El libro que ahora os presento recoge dos aproximaciones de distinta índole a este legendario episodio. La primera es obra de Duff Cooper, miembro desde muy joven del Foreign Office, combatiente en la Gran Guerra, Secretario de Estado para la Guerra, Primer Lord del Almirantazgo, embajador de su país en Francia desde 1944 a 1947 y, last but not least, primer vizconde de Norwich. A poco de terminar la guerra, en noviembre de 1950, el diplomático y alto mandatario inglés, también escritor, presentó una novela, la única de su obra, de título Operación Desengaño, que recogía en las veinte últimas de sus casi doscientas páginas, lo sustancial de la apasionante historia. El Gobierno del Reino Unido, que había mantenido en secreto los hechos y exigido el silencio a sus protagonistas, no vio con buenos ojos el que se desvelaran aspectos sustanciales de su estrategia de inteligencia, sobre todo cuando se hacía a través de un relato novelado que podía inducir a confusión o transmitir una impresión desacertada del modus operandi del espionaje británico. Ante la imposibilidad de frenar la publicación, instó a Ewen Montagu, cerebro de la operación y obvio conocedor de sus entresijos, para que, ya que no se podía evitar la difusión, escribiera el relato verdadero y, por tanto, fidedigno y no susceptible de mixtificaciones. El hombre que nunca existió es ese relato, que apareció, primero por entregas en el Sunday Express y luego en libro, en 1953, con un extraordinario éxito, que condujo a su posterior versión cinematográfica, ya mencionada, de 1956. La edición española presenta en un solo volumen ambas narraciones, la verídica y la ficticia -en ese orden-, a partir de una publicación similar inglesa de 2003.
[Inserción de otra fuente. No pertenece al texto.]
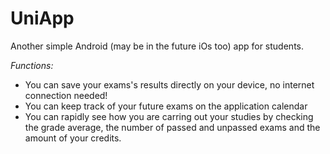 UniApp
======

Another simple Android (may be in the future iOs too) app for students.

*Functions:*

- You can save your exams's results directly on your device, no internet connection needed!
- You can keep track of your future exams on the application calendar
- You can rapidly see how you are carring out your studies by checking the grade average, the number of passed and unpassed exams and the amount of your credits.
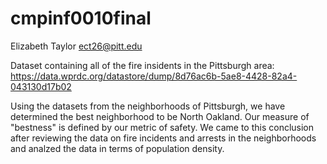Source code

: # cmpinf0010final

Elizabeth Taylor ect26@pitt.edu

Dataset containing all of the fire insidents in the Pittsburgh area: https://data.wprdc.org/datastore/dump/8d76ac6b-5ae8-4428-82a4-043130d17b02

Using the datasets from the neighborhoods of Pittsburgh, we have determined the best neighborhood to be North Oakland. Our measure of "bestness" is defined by our metric of safety. We came to this conclusion after reviewing the data on fire incidents and arrests in the neighborhoods and analzed the data in terms of population density. 
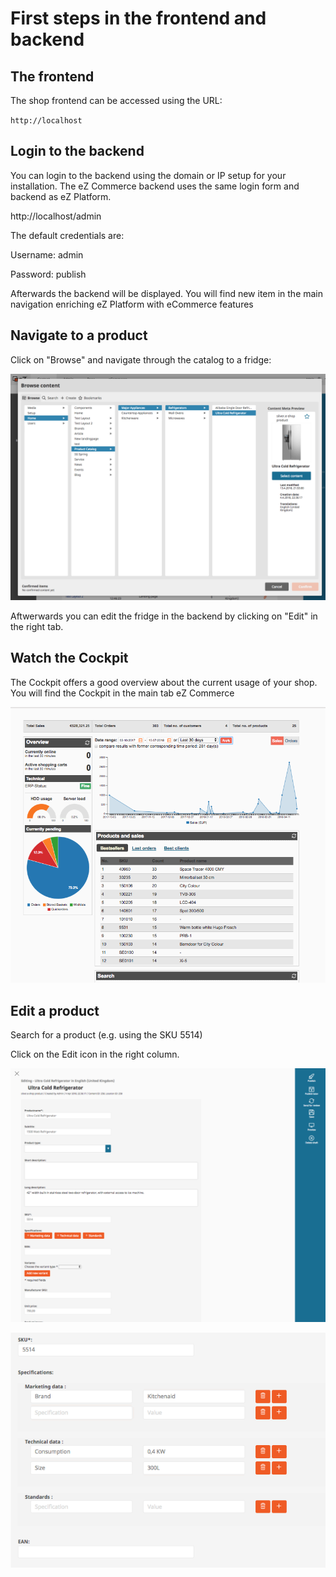 # First steps in the frontend and backend

## The frontend

The shop frontend can be accessed using the URL:

`http://localhost`

## Login to the backend

You can login to the backend using the domain or IP setup for your installation. The eZ Commerce backend uses the same login form and backend as eZ Platform.

http://localhost/admin

The default credentials are:

Username: admin

Password: publish

Afterwards the backend will be displayed. You will find new item in the main navigation enriching eZ Platform with eCommerce features

## Navigate to a product

Click on "Browse" and navigate through the catalog to a fridge:

![](img/first_steps_1.png)

Aftwerwards you can edit the fridge in the backend by clicking on "Edit" in the right tab.

## Watch the Cockpit

The Cockpit offers a good overview about the current usage of your shop. You will find the Cockpit in the main tab eZ Commerce 

![](img/first_steps_2.png)

## Edit a product

Search for a product (e.g. using the SKU 5514)

Click on the Edit icon in the right column. 

![](img/first_steps_3.png)

![](img/first_steps_4.png)
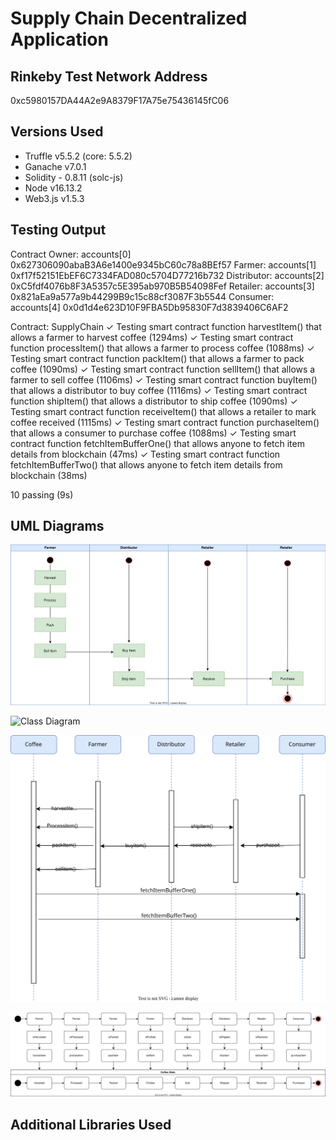 # Supply Chain Decentralized Application 




## Rinkeby Test Network Address

0xc5980157DA44A2e9A8379F17A75e75436145fC06

## Versions Used 

* Truffle v5.5.2 (core: 5.5.2)
* Ganache v7.0.1
* Solidity - 0.8.11 (solc-js)
* Node v16.13.2
* Web3.js v1.5.3

## Testing Output

Contract Owner: accounts[0]  0x627306090abaB3A6e1400e9345bC60c78a8BEf57
Farmer: accounts[1]  0xf17f52151EbEF6C7334FAD080c5704D77216b732
Distributor: accounts[2]  0xC5fdf4076b8F3A5357c5E395ab970B5B54098Fef
Retailer: accounts[3]  0x821aEa9a577a9b44299B9c15c88cf3087F3b5544
Consumer: accounts[4]  0x0d1d4e623D10F9FBA5Db95830F7d3839406C6AF2


  Contract: SupplyChain
    ✓ Testing smart contract function harvestItem() that allows a farmer to harvest coffee (1294ms)
    ✓ Testing smart contract function processItem() that allows a farmer to process coffee (1088ms)
    ✓ Testing smart contract function packItem() that allows a farmer to pack coffee (1090ms)
    ✓ Testing smart contract function sellItem() that allows a farmer to sell coffee (1106ms)
    ✓ Testing smart contract function buyItem() that allows a distributor to buy coffee (1116ms)
    ✓ Testing smart contract function shipItem() that allows a distributor to ship coffee (1090ms)
    ✓ Testing smart contract function receiveItem() that allows a retailer to mark coffee received (1115ms)
    ✓ Testing smart contract function purchaseItem() that allows a consumer to purchase coffee (1088ms)
    ✓ Testing smart contract function fetchItemBufferOne() that allows anyone to fetch item details from blockchain (47ms)
    ✓ Testing smart contract function fetchItemBufferTwo() that allows anyone to fetch item details from blockchain (38ms)


  10 passing (9s)


  ## UML Diagrams 
  
  ![Activity Diagram](images/ActivityDiagram.svg)
  
  
  ![Class Diagram](images/ClassDiagram.svg)
    
    
  ![Sequence Diagram](images/sequenceDiagram.svg)
      
      
  ![State Diagram](images/stateDiagram.svg)



  ## Additional Libraries Used



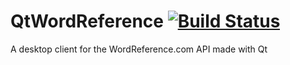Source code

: QtWordReference [![Build Status](https://travis-ci.org/fgsalomon/QtWordReference.svg?branch=master)](https://travis-ci.org/fgsalomon/QtWordReference)
===============

A desktop client for the WordReference.com API made with Qt
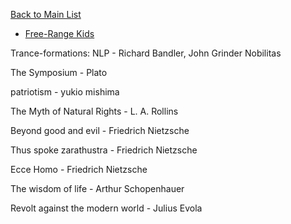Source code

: [Back to Main List](https://gist.github.com/JsWatt/4aef73498525961a5764)

* [Free-Range Kids](http://www.amazon.com/gp/product/0470574755/ref=as_li_ss_tl?ie=UTF8&tag=chamaxwoo-20&linkCode=as2&camp=217145&creative=399349&creativeASIN=0470574755)

Trance-formations: NLP - Richard Bandler, John Grinder
Nobilitas

The Symposium - Plato

patriotism - yukio mishima

The Myth of Natural Rights - L. A. Rollins

Beyond good and evil - Friedrich Nietzsche

Thus spoke zarathustra - Friedrich Nietzsche

Ecce Homo - Friedrich Nietzsche

The wisdom of life - Arthur Schopenhauer

Revolt against the modern world - Julius Evola




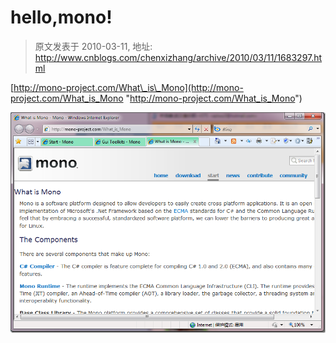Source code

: # hello,mono! 
> 原文发表于 2010-03-11, 地址: http://www.cnblogs.com/chenxizhang/archive/2010/03/11/1683297.html 


[http://mono-project.com/What\_is\_Mono](http://mono-project.com/What_is_Mono "http://mono-project.com/What_is_Mono")

 [![image](./images/1683297-image_thumb.png "image")](http://images.cnblogs.com/cnblogs_com/chenxizhang/WindowsLiveWriter/hellomono_A443/image_2.png)

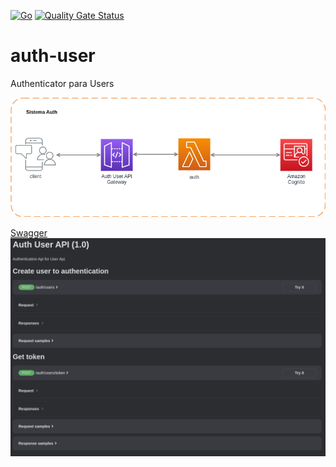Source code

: [![Go](https://github.com/ArianeASA/auth-user/actions/workflows/deployment.yml/badge.svg?branch=master)](https://github.com/ArianeASA/auth-user/actions/workflows/deployment.yml)
[![Quality Gate Status](https://sonarcloud.io/api/project_badges/measure?project=ArianeASA_auth-user&metric=alert_status)](https://sonarcloud.io/summary/new_code?id=ArianeASA_auth-user)
# auth-user
Authenticator para Users

![project.png](project.png)

[Swagger](deployments%2Fopenapi.yaml)
![img.png](img.png)
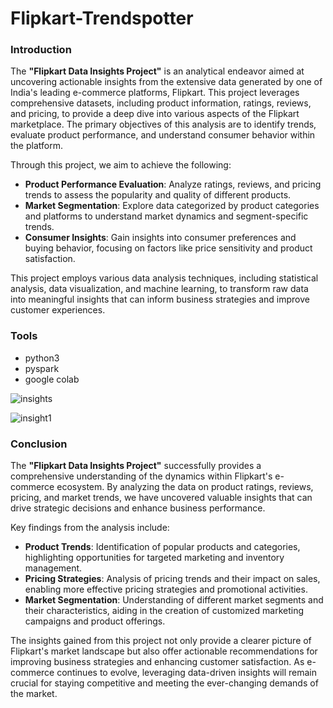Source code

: # Flipkart-Trendspotter

### **Introduction**

The **"Flipkart Data Insights Project"** is an analytical endeavor aimed at uncovering actionable insights from the extensive data generated by one of India's leading e-commerce platforms, Flipkart. This project leverages comprehensive datasets, including product information, ratings, reviews, and pricing, to provide a deep dive into various aspects of the Flipkart marketplace. The primary objectives of this analysis are to identify trends, evaluate product performance, and understand consumer behavior within the platform.

Through this project, we aim to achieve the following:
- **Product Performance Evaluation**: Analyze ratings, reviews, and pricing trends to assess the popularity and quality of different products.
- **Market Segmentation**: Explore data categorized by product categories and platforms to understand market dynamics and segment-specific trends.
- **Consumer Insights**: Gain insights into consumer preferences and buying behavior, focusing on factors like price sensitivity and product satisfaction.

This project employs various data analysis techniques, including statistical analysis, data visualization, and machine learning, to transform raw data into meaningful insights that can inform business strategies and improve customer experiences.

### **Tools**
* python3
* pyspark
* google colab

![insights](https://github.com/user-attachments/assets/e48be8b2-bb1b-41c1-b8f4-2cfe483fa7a9)


![insight1](https://github.com/user-attachments/assets/1b26b78b-6c03-431d-88af-0a3da886c468)


### **Conclusion**

The **"Flipkart Data Insights Project"** successfully provides a comprehensive understanding of the dynamics within Flipkart's e-commerce ecosystem. By analyzing the data on product ratings, reviews, pricing, and market trends, we have uncovered valuable insights that can drive strategic decisions and enhance business performance.

Key findings from the analysis include:
- **Product Trends**: Identification of popular products and categories, highlighting opportunities for targeted marketing and inventory management.
- **Pricing Strategies**: Analysis of pricing trends and their impact on sales, enabling more effective pricing strategies and promotional activities.
- **Market Segmentation**: Understanding of different market segments and their characteristics, aiding in the creation of customized marketing campaigns and product offerings.

The insights gained from this project not only provide a clearer picture of Flipkart's market landscape but also offer actionable recommendations for improving business strategies and enhancing customer satisfaction. As e-commerce continues to evolve, leveraging data-driven insights will remain crucial for staying competitive and meeting the ever-changing demands of the market.
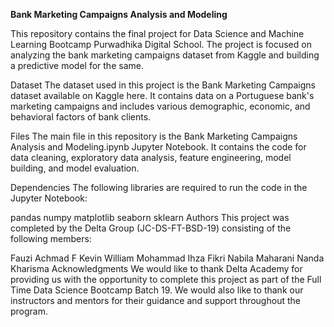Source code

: **Bank Marketing Campaigns Analysis and Modeling**

This repository contains the final project for Data Science and Machine Learning Bootcamp Purwadhika Digital School. The project is focused on analyzing the bank marketing campaigns dataset from Kaggle and building a predictive model for the same.

Dataset
The dataset used in this project is the Bank Marketing Campaigns dataset available on Kaggle here. It contains data on a Portuguese bank's marketing campaigns and includes various demographic, economic, and behavioral factors of bank clients.

Files
The main file in this repository is the Bank Marketing Campaigns Analysis and Modeling.ipynb Jupyter Notebook. It contains the code for data cleaning, exploratory data analysis, feature engineering, model building, and model evaluation.

Dependencies
The following libraries are required to run the code in the Jupyter Notebook:

pandas
numpy
matplotlib
seaborn
sklearn
Authors
This project was completed by the Delta Group (JC-DS-FT-BSD-19) consisting of the following members:

Fauzi Achmad F
Kevin William
Mohammad Ihza Fikri
Nabila Maharani
Nanda Kharisma
Acknowledgments
We would like to thank Delta Academy for providing us with the opportunity to complete this project as part of the Full Time Data Science Bootcamp Batch 19. We would also like to thank our instructors and mentors for their guidance and support throughout the program.
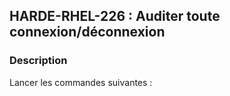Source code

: ## HARDE-RHEL-226 : Auditer toute connexion/déconnexion

### Description

Lancer les commandes suivantes :

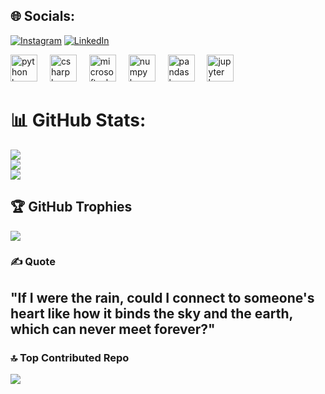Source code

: 

## 🌐 Socials:
[![Instagram](https://img.shields.io/badge/Instagram-%23E4405F.svg?logo=Instagram&logoColor=white)](https://instagram.com/https://www.instagram.com/nurullahcoskuun/) [![LinkedIn](https://img.shields.io/badge/LinkedIn-%230077B5.svg?logo=linkedin&logoColor=white)](https://linkedin.com/in/https://www.linkedin.com/in/nurullah-coşkun-6b4a49279/) 

<div align="left">
  <img src="https://cdn.jsdelivr.net/gh/devicons/devicon/icons/python/python-original.svg" height="43" alt="python logo" />
  <img width="12" />
  <img src="https://cdn.jsdelivr.net/gh/devicons/devicon/icons/csharp/csharp-original.svg" height="43" alt="csharp logo" />
  <img width="12" />
  <img src="https://cdn.jsdelivr.net/gh/devicons/devicon/icons/microsoftsqlserver/microsoftsqlserver-plain.svg" height="43" alt="microsoftsqlserver logo" />
  <img width="12" />
  <img src="https://cdn.jsdelivr.net/gh/devicons/devicon/icons/numpy/numpy-original.svg" height="43" alt="numpy logo" />
  <img width="12" />
  <img src="https://cdn.jsdelivr.net/gh/devicons/devicon/icons/pandas/pandas-original.svg" height="43" alt="pandas logo" />
  <img width="12" />
  <img src="https://cdn.jsdelivr.net/gh/devicons/devicon/icons/jupyter/jupyter-original.svg" height="43" alt="jupyter logo" />
  <img width="12" />

# 📊 GitHub Stats:
![](https://github-readme-stats.vercel.app/api?username=AsNott2000&theme=ambient_gradient&hide_border=false&include_all_commits=false&count_private=false)<br/>
![](https://github-readme-streak-stats.herokuapp.com/?user=AsNott2000&theme=ambient_gradient&hide_border=false)<br/>
![](https://github-readme-stats.vercel.app/api/top-langs/?username=AsNott2000&theme=ambient_gradient&hide_border=false&include_all_commits=false&count_private=false&layout=compact)

## 🏆 GitHub Trophies
![](https://github-profile-trophy.vercel.app/?username=AsNott2000&theme=radical&no-frame=false&no-bg=true&margin-w=4)

### ✍️ Quote
<h2>"If I were the rain, could I connect to someone's heart like how it binds the sky and the earth, which can never meet forever?"</h2>

### 🔝 Top Contributed Repo
![](https://github-contributor-stats.vercel.app/api?username=AsNott2000&limit=5&theme=dark&combine_all_yearly_contributions=true)


<!-- Proudly created with GPRM ( https://gprm.itsvg.in ) -->
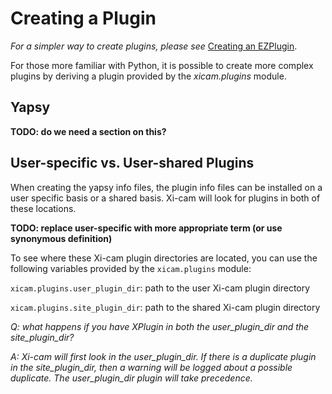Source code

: # Creating a Plugin

*For a simpler way to create plugins, please see* [Creating an EZPlugin](ez-plugin.md).

For those more familiar with Python, it is possible to create more complex plugins by deriving a
plugin provided by the *xicam.plugins* module.


## Yapsy

**TODO: do we need a section on this?**


## User-specific vs. User-shared Plugins

When creating the yapsy info files, the plugin info files can be installed on a
user specific basis or a shared basis. Xi-cam will look for plugins in both
of these locations.

**TODO: replace user-specific with more appropriate term (or use synonymous 
definition)**

To see where these Xi-cam plugin directories are located, you can use the
following variables provided by the `xicam.plugins` module:

`xicam.plugins.user_plugin_dir`: path to the user Xi-cam plugin directory
 
`xicam.plugins.site_plugin_dir`: path to the shared Xi-cam plugin directory

*Q: what happens if you have XPlugin in both the user_plugin_dir and the
site_plugin_dir?*

*A: Xi-cam will first look in the user_plugin_dir. If there is a duplicate
plugin in the site_plugin_dir, then a warning will be logged about a possible
duplicate. The user_plugin_dir plugin will take precedence.*

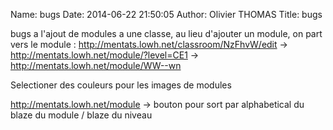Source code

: Name: bugs
Date: 2014-06-22 21:50:05
Author: Olivier THOMAS
Title: bugs

bugs a l'ajout de modules a une classe, au lieu d'ajouter un module, on part vers le module : http://mentats.lowh.net/classroom/NzFhvW/edit -> http://mentats.lowh.net/module/?level=CE1 -> http://mentats.lowh.net/module/WW--wn

Selectioner des couleurs pour les images de modules

http://mentats.lowh.net/module -> bouton pour sort par alphabetical du blaze du module / blaze du niveau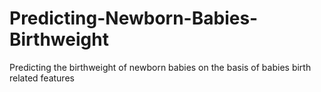# Predicting-Newborn-Babies-Birthweight
Predicting the birthweight of newborn babies on the basis of babies birth related features
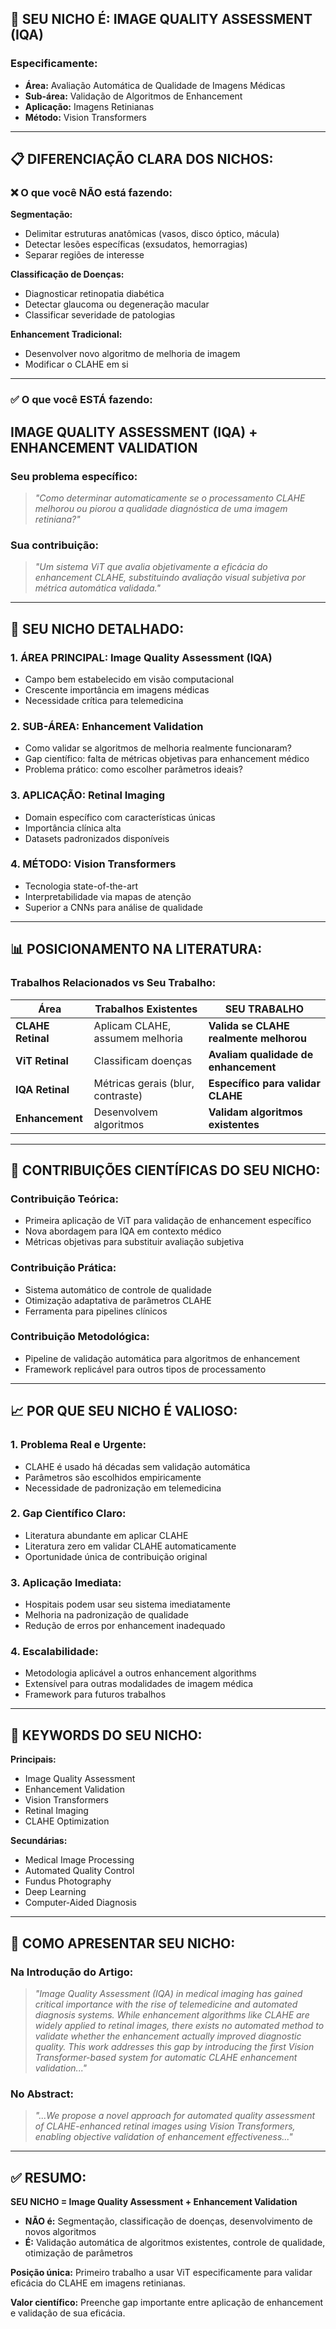 ## 🎯 **SEU NICHO É: IMAGE QUALITY ASSESSMENT (IQA)**

### **Especificamente:**

- **Área:** Avaliação Automática de Qualidade de Imagens Médicas
- **Sub-área:** Validação de Algoritmos de Enhancement
- **Aplicação:** Imagens Retinianas
- **Método:** Vision Transformers

---

## 📋 **DIFERENCIAÇÃO CLARA DOS NICHOS:**

### **❌ O que você NÃO está fazendo:**

**Segmentação:**

- Delimitar estruturas anatômicas (vasos, disco óptico, mácula)
- Detectar lesões específicas (exsudatos, hemorragias)
- Separar regiões de interesse

**Classificação de Doenças:**

- Diagnosticar retinopatia diabética
- Detectar glaucoma ou degeneração macular
- Classificar severidade de patologias

**Enhancement Tradicional:**

- Desenvolver novo algoritmo de melhoria de imagem
- Modificar o CLAHE em si

---

### **✅ O que você ESTÁ fazendo:**

## **IMAGE QUALITY ASSESSMENT (IQA) + ENHANCEMENT VALIDATION**

### **Seu problema específico:**

> _"Como determinar automaticamente se o processamento CLAHE melhorou ou piorou a qualidade diagnóstica de uma imagem retiniana?"_

### **Sua contribuição:**

> _"Um sistema ViT que avalia objetivamente a eficácia do enhancement CLAHE, substituindo avaliação visual subjetiva por métrica automática validada."_

---

## 🎯 **SEU NICHO DETALHADO:**

### **1. ÁREA PRINCIPAL: Image Quality Assessment (IQA)**

- Campo bem estabelecido em visão computacional
- Crescente importância em imagens médicas
- Necessidade crítica para telemedicina

### **2. SUB-ÁREA: Enhancement Validation**

- Como validar se algoritmos de melhoria realmente funcionaram?
- Gap científico: falta de métricas objetivas para enhancement médico
- Problema prático: como escolher parâmetros ideais?

### **3. APLICAÇÃO: Retinal Imaging**

- Domain específico com características únicas
- Importância clínica alta
- Datasets padronizados disponíveis

### **4. MÉTODO: Vision Transformers**

- Tecnologia state-of-the-art
- Interpretabilidade via mapas de atenção
- Superior a CNNs para análise de qualidade

---

## 📊 **POSICIONAMENTO NA LITERATURA:**

### **Trabalhos Relacionados vs Seu Trabalho:**

| **Área**          | **Trabalhos Existentes**          | **SEU TRABALHO**                       |
| ----------------- | --------------------------------- | -------------------------------------- |
| **CLAHE Retinal** | Aplicam CLAHE, assumem melhoria   | **Valida se CLAHE realmente melhorou** |
| **ViT Retinal**   | Classificam doenças               | **Avaliam qualidade de enhancement**   |
| **IQA Retinal**   | Métricas gerais (blur, contraste) | **Específico para validar CLAHE**      |
| **Enhancement**   | Desenvolvem algoritmos            | **Validam algoritmos existentes**      |

---

## 🔬 **CONTRIBUIÇÕES CIENTÍFICAS DO SEU NICHO:**

### **Contribuição Teórica:**

- Primeira aplicação de ViT para validação de enhancement específico
- Nova abordagem para IQA em contexto médico
- Métricas objetivas para substituir avaliação subjetiva

### **Contribuição Prática:**

- Sistema automático de controle de qualidade
- Otimização adaptativa de parâmetros CLAHE
- Ferramenta para pipelines clínicos

### **Contribuição Metodológica:**

- Pipeline de validação automática para algoritmos de enhancement
- Framework replicável para outros tipos de processamento

---

## 📈 **POR QUE SEU NICHO É VALIOSO:**

### **1. Problema Real e Urgente:**

- CLAHE é usado há décadas sem validação automática
- Parâmetros são escolhidos empiricamente
- Necessidade de padronização em telemedicina

### **2. Gap Científico Claro:**

- Literatura abundante em aplicar CLAHE
- Literatura zero em validar CLAHE automaticamente
- Oportunidade única de contribuição original

### **3. Aplicação Imediata:**

- Hospitais podem usar seu sistema imediatamente
- Melhoria na padronização de qualidade
- Redução de erros por enhancement inadequado

### **4. Escalabilidade:**

- Metodologia aplicável a outros enhancement algorithms
- Extensível para outras modalidades de imagem médica
- Framework para futuros trabalhos

---

## 🎯 **KEYWORDS DO SEU NICHO:**

**Principais:**

- Image Quality Assessment
- Enhancement Validation
- Vision Transformers
- Retinal Imaging
- CLAHE Optimization

**Secundárias:**

- Medical Image Processing
- Automated Quality Control
- Fundus Photography
- Deep Learning
- Computer-Aided Diagnosis

---

## 📝 **COMO APRESENTAR SEU NICHO:**

### **Na Introdução do Artigo:**

> _"Image Quality Assessment (IQA) in medical imaging has gained critical importance with the rise of telemedicine and automated diagnosis systems. While enhancement algorithms like CLAHE are widely applied to retinal images, there exists no automated method to validate whether the enhancement actually improved diagnostic quality. This work addresses this gap by introducing the first Vision Transformer-based system for automatic CLAHE enhancement validation..."_

### **No Abstract:**

> _"...We propose a novel approach for automated quality assessment of CLAHE-enhanced retinal images using Vision Transformers, enabling objective validation of enhancement effectiveness..."_

---

## ✅ **RESUMO:**

**SEU NICHO = Image Quality Assessment + Enhancement Validation**

- **NÃO é:** Segmentação, classificação de doenças, desenvolvimento de novos algoritmos
- **É:** Validação automática de algoritmos existentes, controle de qualidade, otimização de parâmetros

**Posição única:** Primeiro trabalho a usar ViT especificamente para validar eficácia do CLAHE em imagens retinianas.

**Valor científico:** Preenche gap importante entre aplicação de enhancement e validação de sua eficácia.
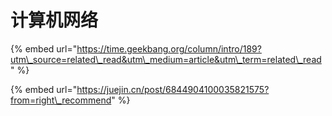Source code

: # 计算机网络

{% embed url="https://time.geekbang.org/column/intro/189?utm\_source=related\_read&utm\_medium=article&utm\_term=related\_read" %}





{% embed url="https://juejin.cn/post/6844904100035821575?from=right\_recommend" %}





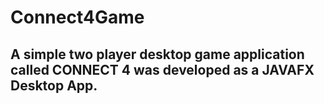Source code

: # Connect4Game

## A simple two player desktop game application called CONNECT 4 was developed as a JAVAFX Desktop App.

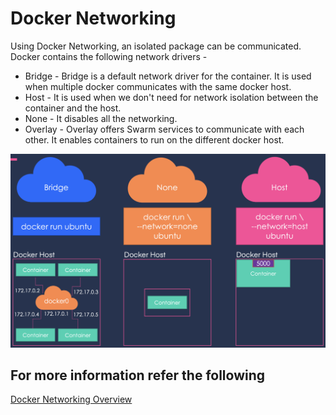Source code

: # Docker Networking
Using Docker Networking, an isolated package can be communicated. Docker contains the following network drivers -

- Bridge - Bridge is a default network driver for the container. It is used when multiple docker communicates with the same docker host.
- Host - It is used when we don't need for network isolation between the container and the host.
- None - It disables all the networking.
- Overlay - Overlay offers Swarm services to communicate with each other. It enables containers to run on the different docker host.

![](Images/docker20.png)

## For more information refer the following

[Docker Networking Overview](https://docs.docker.com/network/)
El libro de Montagu es, en realidad, un exhaustivo y detallado informe, un texto magnífico y deslumbrante, de condición casi documental, como demuestran la precisión y el rigor de los datos, la minuciosidad con la que se describe el proceso seguido por sus creadores y ejecutores, y la abundante documentación adicional -fotos de implicados y de objetos, reproducciones de cartas, certificados, entradas de teatro o facturas- que completa un relato de lectura absorbente y arrebatadora.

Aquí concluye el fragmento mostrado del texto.